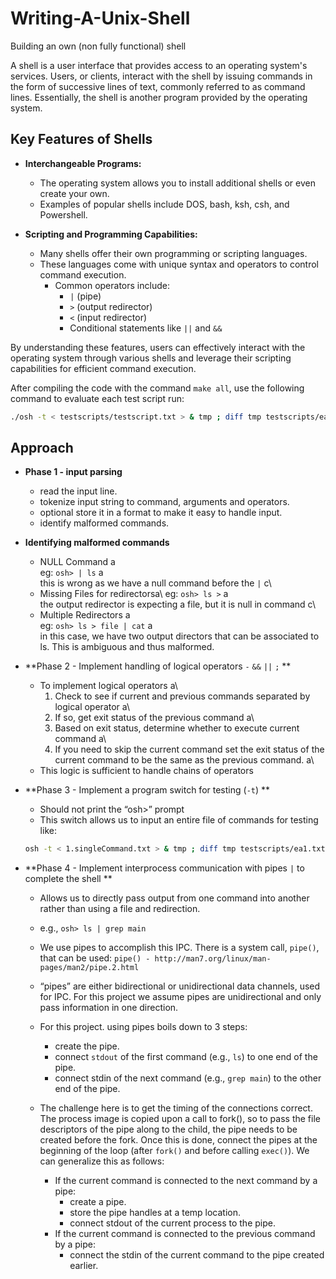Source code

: # Writing-A-Unix-Shell
Building an own (non fully functional) shell 

A shell is a user interface that provides access to an operating system's services. Users, or clients, interact with the shell by issuing commands in the form of successive lines of text, commonly referred to as command lines. Essentially, the shell is another program provided by the operating system.

## Key Features of Shells

- **Interchangeable Programs:** 
  - The operating system allows you to install additional shells or even create your own.
  - Examples of popular shells include DOS, bash, ksh, csh, and Powershell.

- **Scripting and Programming Capabilities:** 
  - Many shells offer their own programming or scripting languages.
  - These languages come with unique syntax and operators to control command execution.
    - Common operators include:
      - `|` (pipe)
      - `>` (output redirector)
      - `<` (input redirector)
      - Conditional statements like `||` and `&&`

By understanding these features, users can effectively interact with the operating system through various shells and leverage their scripting capabilities for efficient command execution.

After compiling the code with the command `make all`, use the following command to evaluate each test script run:

```sh
./osh -t < testscripts/testscript.txt > & tmp ; diff tmp testscripts/ea.txt ;
```
## Approach

- **Phase 1 - input parsing**
  - read the input line.
  - tokenize input string to command, arguments and operators.
  - optional store it in a format to make it easy to handle input.
  - identify malformed commands.

- **Identifying malformed commands**
  - NULL Command a\
  eg: `osh> | ls` a\
  this is wrong as we have a null command before the `|` c\
  - Missing Files for redirectorsa\ 
  eg: `osh> ls >` a\
  the output redirector is expecting a file, but it is null in command c\
  - Multiple Redirectors a\
  eg: `osh> ls > file | cat` a\
  in this case, we have two output directors that can be associated to ls. This is ambiguous
  and thus malformed.

- **Phase 2 - Implement handling of logical operators `-` `&&` `||` `;` **
  - To implement logical operators a\
    1. Check to see if current and previous commands separated by logical operator a\
    2. If so, get exit status of the previous command a\
    3. Based on exit status, determine whether to execute current command a\
    4. If you need to skip the current command set the exit status of the current command to be the same as the previous command. a\
  - This logic is sufficient to handle chains of operators
 
- **Phase 3 - Implement a program switch for testing (`-t`) **
  - Should not print the “osh>” prompt
  - This switch allows us to input an entire file of commands for testing like:
  ```sh
  osh -t < 1.singleCommand.txt > & tmp ; diff tmp testscripts/ea1.txt ;
  ```
- **Phase 4 - Implement interprocess communication with pipes `|` to complete the shell **
  - Allows us to directly pass output from one command into another rather than using a file and redirection. 
  - e.g., `osh> ls | grep main`
  - We use pipes to accomplish this IPC. There is a system call, `pipe()`, that can be used:
    `pipe() - http://man7.org/linux/man-pages/man2/pipe.2.html`

   - “pipes” are either bidirectional or unidirectional data channels, used for IPC. For this project we assume pipes are unidirectional and only pass information in one direction. 
   - For this project. using pipes boils down to 3 steps: 
     - create the pipe. 
     - connect `stdout` of the first command (e.g., `ls`) to one end of the pipe. 
     - connect stdin of the next command (e.g., `grep main`) to the other end of the pipe.
   - The challenge here is to get the timing of the connections correct. The process image is copied upon a call to fork(), so to pass the file descriptors of the pipe along to the child, the pipe needs to be created before the fork. Once this is done, connect the pipes at the beginning of the loop (after `fork()` and before calling `exec()`). We can generalize this as follows:
     - If the current command is connected to the next command by a pipe:
       - create a pipe.
       - store the pipe handles at a temp location.
       - connect stdout of the current process to the pipe.
     - If the current command is connected to the previous command by a pipe:
       - connect the stdin of the current command to the pipe created earlier.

WHAT THE TASK REQUIRES:
Look through the data and show every line containing "operators".

EXERCISE RESPONSE:
  - These languages come with unique syntax and operators to control command execution.
    - Common operators include:
  - tokenize input string to command, arguments and operators.
- **Phase 2 - Implement handling of logical operators `-` `&&` `||` `;` **
  - To implement logical operators a\
  - This logic is sufficient to handle chains of operators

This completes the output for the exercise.